**Exercise details:** Look for the string "description" in the material below. Copy every line where you find it.
[Start of Attachment]
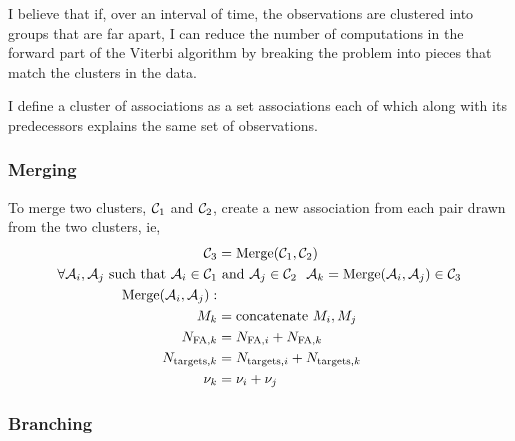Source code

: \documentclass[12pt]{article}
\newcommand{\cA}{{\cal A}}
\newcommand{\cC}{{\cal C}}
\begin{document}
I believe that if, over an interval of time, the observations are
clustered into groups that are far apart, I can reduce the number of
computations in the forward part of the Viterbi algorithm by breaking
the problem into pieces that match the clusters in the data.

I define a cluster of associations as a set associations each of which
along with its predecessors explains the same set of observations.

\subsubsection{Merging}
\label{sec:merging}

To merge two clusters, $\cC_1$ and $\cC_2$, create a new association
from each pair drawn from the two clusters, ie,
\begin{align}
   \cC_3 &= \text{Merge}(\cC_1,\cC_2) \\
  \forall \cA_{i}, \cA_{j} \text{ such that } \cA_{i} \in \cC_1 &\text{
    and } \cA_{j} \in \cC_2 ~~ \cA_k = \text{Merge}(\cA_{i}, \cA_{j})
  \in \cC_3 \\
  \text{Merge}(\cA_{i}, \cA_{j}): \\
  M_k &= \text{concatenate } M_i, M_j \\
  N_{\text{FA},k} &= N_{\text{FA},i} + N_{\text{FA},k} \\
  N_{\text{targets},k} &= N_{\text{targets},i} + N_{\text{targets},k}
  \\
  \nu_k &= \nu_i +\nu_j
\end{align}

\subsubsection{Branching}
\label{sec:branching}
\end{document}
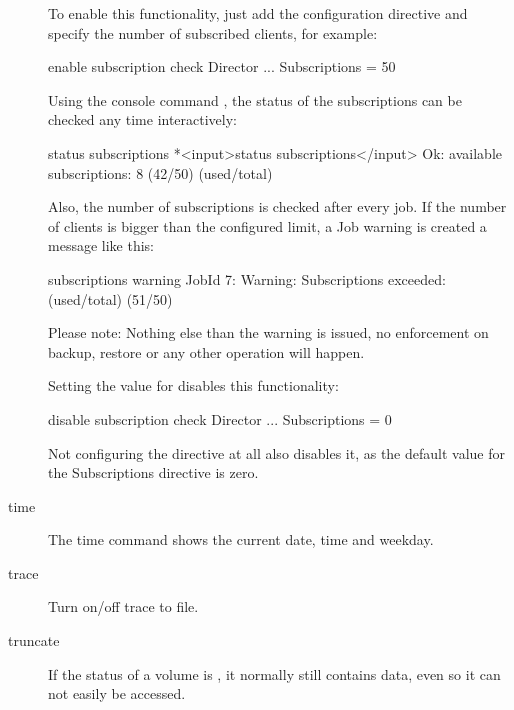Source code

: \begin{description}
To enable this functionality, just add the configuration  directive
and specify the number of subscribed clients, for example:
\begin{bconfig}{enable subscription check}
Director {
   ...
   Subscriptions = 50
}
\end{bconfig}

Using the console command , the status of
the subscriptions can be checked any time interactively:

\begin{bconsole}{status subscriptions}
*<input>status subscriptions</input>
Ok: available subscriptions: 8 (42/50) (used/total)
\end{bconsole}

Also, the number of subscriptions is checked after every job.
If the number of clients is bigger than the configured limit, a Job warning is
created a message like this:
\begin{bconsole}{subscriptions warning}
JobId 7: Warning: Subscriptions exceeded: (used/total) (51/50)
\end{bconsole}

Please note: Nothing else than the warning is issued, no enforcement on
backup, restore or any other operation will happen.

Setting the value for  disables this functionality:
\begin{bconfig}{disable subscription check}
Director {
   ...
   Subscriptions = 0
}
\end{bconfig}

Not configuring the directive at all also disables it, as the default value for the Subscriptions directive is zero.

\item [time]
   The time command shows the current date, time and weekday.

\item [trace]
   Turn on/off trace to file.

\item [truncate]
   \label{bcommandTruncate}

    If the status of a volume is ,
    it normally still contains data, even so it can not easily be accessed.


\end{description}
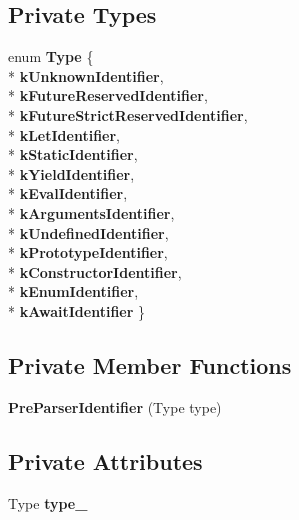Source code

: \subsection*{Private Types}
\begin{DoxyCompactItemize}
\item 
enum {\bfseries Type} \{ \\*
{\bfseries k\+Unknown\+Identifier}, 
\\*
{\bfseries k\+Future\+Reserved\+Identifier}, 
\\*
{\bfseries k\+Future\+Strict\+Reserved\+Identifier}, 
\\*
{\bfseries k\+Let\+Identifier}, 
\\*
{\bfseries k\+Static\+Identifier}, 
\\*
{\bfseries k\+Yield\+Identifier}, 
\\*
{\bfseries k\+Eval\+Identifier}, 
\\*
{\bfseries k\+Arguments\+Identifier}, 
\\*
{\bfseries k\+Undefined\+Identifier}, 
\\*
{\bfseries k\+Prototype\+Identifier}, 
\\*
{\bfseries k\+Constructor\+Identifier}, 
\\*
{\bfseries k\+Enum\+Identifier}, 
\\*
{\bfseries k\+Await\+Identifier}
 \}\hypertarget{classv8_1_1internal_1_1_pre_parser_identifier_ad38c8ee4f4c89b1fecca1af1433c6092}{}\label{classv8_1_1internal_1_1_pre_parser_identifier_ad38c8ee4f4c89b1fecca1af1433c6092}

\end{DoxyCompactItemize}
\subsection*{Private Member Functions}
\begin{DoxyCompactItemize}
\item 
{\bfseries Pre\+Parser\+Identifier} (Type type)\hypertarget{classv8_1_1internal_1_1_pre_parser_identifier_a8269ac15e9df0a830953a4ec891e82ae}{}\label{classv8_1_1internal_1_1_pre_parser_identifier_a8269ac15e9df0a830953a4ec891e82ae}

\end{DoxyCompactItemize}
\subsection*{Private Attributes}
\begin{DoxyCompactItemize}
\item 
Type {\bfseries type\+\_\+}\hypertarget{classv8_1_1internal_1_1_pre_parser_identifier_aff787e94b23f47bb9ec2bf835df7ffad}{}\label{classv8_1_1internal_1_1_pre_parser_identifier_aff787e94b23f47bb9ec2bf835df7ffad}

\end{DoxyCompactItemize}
[End of Attachment]
**Response box:**
: \begin{description}
\end{description}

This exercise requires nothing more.